In the material below, find each line with the string "about" and copy it.

+++

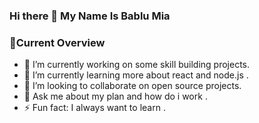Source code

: ### Hi there 👋 My Name Is Bablu Mia 


### 👀Current Overview
- 🔭 I’m currently working on some skill building projects.
- 🌱 I’m currently learning more about react and node.js . 
- 👯 I’m looking to collaborate on open source projects.
- 💬 Ask me about my plan and how do i work .
- ⚡ Fun fact: I always want to learn .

+++

FINISHED EXERCISE →
- 🌱 I’m currently learning more about react and node.js . 
- 💬 Ask me about my plan and how do i work .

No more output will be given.